About this exercise:
From the line with "7. Bridged Network" to the line with "### Install Ubuntu OS", retype every line exactly, including those two, and leave out the rest of the data below.

—————

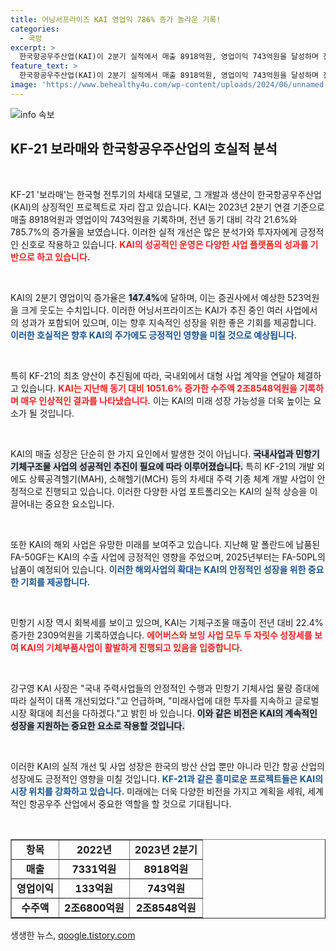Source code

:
 ```yaml
---
title: 어닝서프라이즈 KAI 영업익 786% 증가 놀라운 기록!
categories:
  - 국방
excerpt: >
  한국항공우주산업(KAI)이 2분기 실적에서 매출 8918억원, 영업이익 743억원을 달성하며 전년 대비 각각 21.6%, 785.7% 급증! KF21 양산과 글로벌 계약을 통해 급성장하는 KAI의 비밀을 파헤쳐 보세요.
feature_text: >
  한국항공우주산업(KAI)이 2분기 실적에서 매출 8918억원, 영업이익 743억원을 달성하며 전년 대비 각각 21.6%, 785.7% 급증! KF21 양산과 글로벌 계약을 통해 급성장하는 KAI의 비밀을 파헤쳐 보세요.
image: 'https://www.behealthy4u.com/wp-content/uploads/2024/06/unnamed-file.png'
---
```


<p><img src="https://www.behealthy4u.com/wp-content/uploads/2024/06/unnamed-file.png" alt="info 속보" /></p>

<h2 data-ke-size="size26">KF-21 보라매와 한국항공우주산업의 호실적 분석</h2>

<p data-ke-size="size16">&nbsp;</p>

<p>KF-21 '보라매'는 한국형 전투기의 차세대 모델로, 그 개발과 생산이 한국항공우주산업(KAI)의 상징적인 프로젝트로 자리 잡고 있습니다. KAI는 2023년 2분기 연결 기준으로 매출 8918억원과 영업이익 743억원을 기록하며, 전년 동기 대비 각각 21.6%와 785.7%의 증가율을 보였습니다. 이러한 실적 개선은 많은 분석가와 투자자에게 긍정적인 신호로 작용하고 있습니다. <b><span style="color: #ee2323;">KAI의 성공적인 운영은 다양한 사업 플랫폼의 성과를 기반으로 하고 있습니다.</span></b></p>

<p data-ke-size="size16">&nbsp;</p>

<p>KAI의 2분기 영업이익 증가율은 <b><span style="background-color: #21538527;">147.4%</span></b>에 달하며, 이는 증권사에서 예상한 523억원을 크게 웃도는 수치입니다. 이러한 어닝서프라이즈는 KAI가 추진 중인 여러 사업에서의 성과가 포함되어 있으며, 이는 향후 지속적인 성장을 위한 좋은 기회를 제공합니다. <b><span style="color: #1a5490;">이러한 호실적은 향후 KAI의 주가에도 긍정적인 영향을 미칠 것으로 예상됩니다.</span></b></p>

<p data-ke-size="size16">&nbsp;</p>

<p>특히 KF-21의 최초 양산이 추진됨에 따라, 국내외에서 대형 사업 계약을 연달아 체결하고 있습니다. <b><span style="color: #ee2323;">KAI는 지난해 동기 대비 1051.6% 증가한 수주액 2조8548억원을 기록하며 매우 인상적인 결과를 나타냈습니다.</span></b> 이는 KAI의 미래 성장 가능성을 더욱 높이는 요소가 될 것입니다.</p>

<p data-ke-size="size16">&nbsp;</p>

<p>KAI의 매출 성장은 단순히 한 가지 요인에서 발생한 것이 아닙니다. <b><span style="background-color: #21538527;">국내사업과 민항기 기체구조물 사업의 성공적인 추진이 필요에 따라 이루어졌습니다.</span></b> 특히 KF-21의 개발 외에도 상륙공격헬기(MAH), 소해헬기(MCH) 등의 차세대 주력 기종 체계 개발 사업이 안정적으로 진행되고 있습니다. 이러한 다양한 사업 포트폴리오는 KAI의 실적 상승을 이끌어내는 중요한 요소입니다.</p>

<p data-ke-size="size16">&nbsp;</p>

<p>또한 KAI의 해외 사업은 유망한 미래를 보여주고 있습니다. 지난해 말 폴란드에 납품된 FA-50GF는 KAI의 수출 사업에 긍정적인 영향을 주었으며, 2025년부터는 FA-50PL의 납품이 예정되어 있습니다. <b><span style="color: #1a5490;">이러한 해외사업의 확대는 KAI의 안정적인 성장을 위한 중요한 기회를 제공합니다.</span></b></p>

<p data-ke-size="size16">&nbsp;</p>

<p>민항기 시장 역시 회복세를 보이고 있으며, KAI는 기체구조물 매출이 전년 대비 22.4% 증가한 2309억원을 기록하였습니다. <b><span style="color: #ee2323;">에어버스와 보잉 사업 모두 두 자릿수 성장세를 보여 KAI의 기체부품사업이 활발하게 진행되고 있음을 입증합니다.</span></b> </p>

<p data-ke-size="size16">&nbsp;</p>

<p>강구영 KAI 사장은 "국내 주력사업들의 안정적인 수행과 민항기 기체사업 물량 증대에 따라 실적이 대폭 개선되었다."고 언급하며, "미래사업에 대한 투자를 지속하고 글로벌 시장 확대에 최선을 다하겠다."고 밝힌 바 있습니다. <b><span style="background-color: #21538527;">이와 같은 비전은 KAI의 계속적인 성장을 지원하는 중요한 요소로 작용할 것입니다.</span></b></p>

<p data-ke-size="size16">&nbsp;</p>

<p>이러한 KAI의 실적 개선 및 사업 성장은 한국의 방산 산업 뿐만 아니라 민간 항공 산업의 성장에도 긍정적인 영향을 미칠 것입니다. <b><span style="color: #1a5490;">KF-21과 같은 흥미로운 프로젝트들은 KAI의 시장 위치를 강화하고 있습니다.</span></b> 미래에는 더욱 다양한 비전을 가지고 계획을 세워, 세계적인 항공우주 산업에서 중요한 역할을 할 것으로 기대됩니다.</p>

<p data-ke-size="size16">&nbsp;</p>

<table style="width: 100%; border-collapse: collapse;" border="1">
<tr>
<td style="text-align: center; height: 30px;"><b>항목</b></td>
<td style="text-align: center; height: 30px;"><b>2022년</b></td>
<td style="text-align: center; height: 30px;"><b>2023년 2분기</b></td>
</tr>
<tr>
<td style="text-align: center; height: 30px;"><b>매출</b></td>
<td style="text-align: center; height: 30px;"><b>7331억원</b></td>
<td style="text-align: center; height: 30px;"><b>8918억원</b></td>
</tr>
<tr>
<td style="text-align: center; height: 30px;"><b>영업이익</b></td>
<td style="text-align: center; height: 30px;"><b>133억원</b></td>
<td style="text-align: center; height: 30px;"><b>743억원</b></td>
</tr>
<tr>
<td style="text-align: center; height: 30px;"><b>수주액</b></td>
<td style="text-align: center; height: 30px;"><b>2조6800억원</b></td>
<td style="text-align: center; height: 30px;"><b>2조8548억원</b></td>
</tr>
</table>

<p data-ke-size="size16"></p>
생생한 뉴스, <a href="https://qoogle.tistory.com" rel="dofollow">qoogle.tistory.com</a>


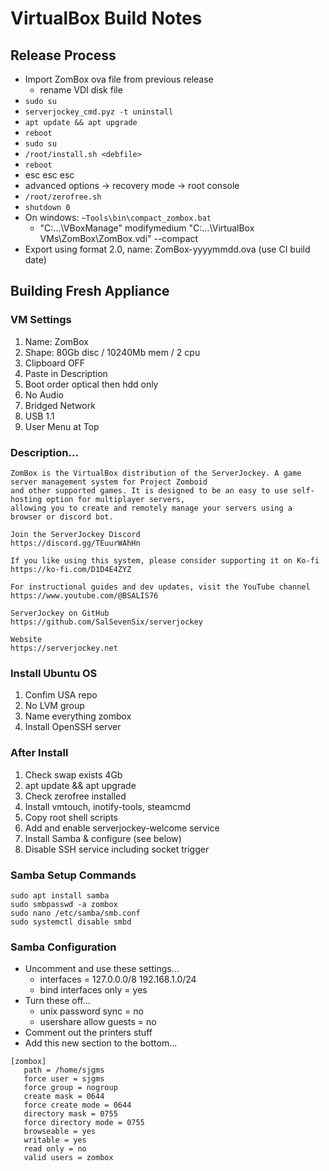 # VirtualBox Build Notes

## Release Process
* Import ZomBox ova file from previous release
  * rename VDI disk file
* `sudo su`
* `serverjockey_cmd.pyz -t uninstall`
* `apt update && apt upgrade`
* `reboot`
* `sudo su`
* `/root/install.sh <debfile>`
* `reboot`
* esc esc esc
* advanced options -> recovery mode -> root console
* `/root/zerofree.sh`
* `shutdown 0`
* On windows: `~Tools\bin\compact_zombox.bat`
  * "C:\...\VBoxManage" modifymedium "C:\...\VirtualBox VMs\ZomBox\ZomBox.vdi" --compact
* Export using format 2.0, name: ZomBox-yyyymmdd.ova (use CI build date)

## Building Fresh Appliance

### VM Settings
1. Name: ZomBox
2. Shape: 80Gb disc / 10240Mb mem / 2 cpu
3. Clipboard OFF
4. Paste in Description
5. Boot order optical then hdd only
6. No Audio
7. Bridged Network
8. USB 1.1
9. User Menu at Top

### Description...
```
ZomBox is the VirtualBox distribution of the ServerJockey. A game server management system for Project Zomboid
and other supported games. It is designed to be an easy to use self-hosting option for multiplayer servers,
allowing you to create and remotely manage your servers using a browser or discord bot.

Join the ServerJockey Discord
https://discord.gg/TEuurWAhHn

If you like using this system, please consider supporting it on Ko-fi
https://ko-fi.com/D1D4E4ZYZ

For instructional guides and dev updates, visit the YouTube channel
https://www.youtube.com/@BSALIS76

ServerJockey on GitHub
https://github.com/SalSevenSix/serverjockey

Website
https://serverjockey.net
```

### Install Ubuntu OS
1. Confim USA repo
2. No LVM group
3. Name everything zombox
4. Install OpenSSH server

### After Install
1. Check swap exists 4Gb
2. apt update && apt upgrade
3. Check zerofree installed
4. Install vmtouch, inotify-tools, steamcmd
5. Copy root shell scripts
6. Add and enable serverjockey-welcome service
7. Install Samba & configure (see below)
8. Disable SSH service including socket trigger

### Samba Setup Commands
```
sudo apt install samba
sudo smbpasswd -a zombox
sudo nano /etc/samba/smb.conf
sudo systemctl disable smbd
```

### Samba Configuration
* Uncomment and use these settings...
  * interfaces = 127.0.0.0/8 192.168.1.0/24
  * bind interfaces only = yes
* Turn these off...
  * unix password sync = no
  * usershare allow guests = no
* Comment out the printers stuff
* Add this new section to the bottom...
```
[zombox]
   path = /home/sjgms
   force user = sjgms
   force group = nogroup
   create mask = 0644
   force create mode = 0644
   directory mask = 0755
   force directory mode = 0755
   browseable = yes
   writable = yes
   read only = no
   valid users = zombox
```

—————

Solution to the exercise:
7. Bridged Network
8. USB 1.1
9. User Menu at Top

### Description...
```
ZomBox is the VirtualBox distribution of the ServerJockey. A game server management system for Project Zomboid
and other supported games. It is designed to be an easy to use self-hosting option for multiplayer servers,
allowing you to create and remotely manage your servers using a browser or discord bot.

Join the ServerJockey Discord
https://discord.gg/TEuurWAhHn

If you like using this system, please consider supporting it on Ko-fi
https://ko-fi.com/D1D4E4ZYZ

For instructional guides and dev updates, visit the YouTube channel
https://www.youtube.com/@BSALIS76

ServerJockey on GitHub
https://github.com/SalSevenSix/serverjockey

Website
https://serverjockey.net
```

### Install Ubuntu OS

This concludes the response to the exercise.